I arrived in Almaty, Kazakhstan over a week ago now. It is a large city, much larger than Dushanbe, with many more stores, restaurants, movie theaters and traffic. I am staying in a small apartment a very short bus ride away from the center of the city. There is only one other person in the apartment with me right now, Valera a middle-age Korean-Kazakh man. His wife was here for a few days before leaving for Moscow to visit their daughter. Unlike in Tajikistan, where I could speak English with my host family, here I speak only Russian with Valera. It is proving to be a great opportunity to improve my Russian.
I have a few contacts here, some students at the different universities as well as a university administrator and a USAID employee. The people here are all very helpful and I have been able to meet some university officials with their help. By myself I have already met with many of the foreign organizations that run scholarships here, including British Council, DAAD (German government’s exchange program) and ACCELS, an American organization which helps to administer the Bolashak program.
The Bolashak program is actually a very large reason I choose to come to Kazakhstan. It is an international scholarship funded by the oil-wealthy Kazakh government. Initially, in the 1990’s and until 2 years ago, the scholarship was given to no more than 100 students, and then only to the children of Ministry officials. In 2005 the Kazakh President, Nazerbayev, made a decree that the program should be expanded to 3000 scholarships for undergraduate, graduate and post-graduate Kazakh students. Since then the Kazakh government has been funding scholarships while foreign organizations here help administer and place Kazakh students in universities abroad. For example, ACCELS and the British Council each place 450 students in schools in the US and UK, respectively. I understand that the mission of this program is to promote the development of Kazakhstan through educating the best Kazakh young people in an international setting and where universities are stronger.

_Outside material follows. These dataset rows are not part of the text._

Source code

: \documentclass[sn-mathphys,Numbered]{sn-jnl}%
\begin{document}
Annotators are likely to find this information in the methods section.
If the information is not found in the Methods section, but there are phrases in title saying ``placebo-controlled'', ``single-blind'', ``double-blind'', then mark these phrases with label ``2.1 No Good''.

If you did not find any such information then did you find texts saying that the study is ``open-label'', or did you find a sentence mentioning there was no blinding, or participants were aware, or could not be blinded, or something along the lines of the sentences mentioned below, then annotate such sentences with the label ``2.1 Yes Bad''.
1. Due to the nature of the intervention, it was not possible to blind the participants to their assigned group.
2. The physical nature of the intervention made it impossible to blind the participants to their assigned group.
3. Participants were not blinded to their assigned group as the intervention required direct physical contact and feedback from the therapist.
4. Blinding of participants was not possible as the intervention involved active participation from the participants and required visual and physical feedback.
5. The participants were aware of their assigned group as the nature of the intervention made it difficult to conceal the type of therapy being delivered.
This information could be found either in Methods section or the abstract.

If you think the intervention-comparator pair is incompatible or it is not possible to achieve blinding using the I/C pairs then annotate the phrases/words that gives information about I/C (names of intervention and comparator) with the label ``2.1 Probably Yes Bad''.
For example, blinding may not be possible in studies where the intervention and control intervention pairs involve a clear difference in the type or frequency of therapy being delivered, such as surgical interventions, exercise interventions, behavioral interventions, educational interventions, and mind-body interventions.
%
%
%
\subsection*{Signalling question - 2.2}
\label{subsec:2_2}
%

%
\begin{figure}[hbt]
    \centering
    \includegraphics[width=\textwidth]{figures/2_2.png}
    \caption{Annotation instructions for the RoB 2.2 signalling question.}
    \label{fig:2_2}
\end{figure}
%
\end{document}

I hope to meet with some more Bolashak scholars here to learn more about their experience with the scholarship and their impression of the 5-year service requirement they must fulfill for the Kazakh government after they graduate. There is also an interesting incentive written into the scholarship contract related to this service requirement. The students must sign over a relative’s apartment or house to the Kazakh government. If the student, once he or she graduates, refuses to fulfill the 5-year requirement of working ‘for the benefit of Kazakhstan,’ the government can seize the property.
I plan on taking a long (some say 12 some say 22 hour) train ride through the steppes to Astana, the capital city, to meet with some government officials about the Bolashak and hopefully meet alumni of other international scholarships. I still have much to do in my remaining 2 and a half weeks here but I feel I have gotten a good start.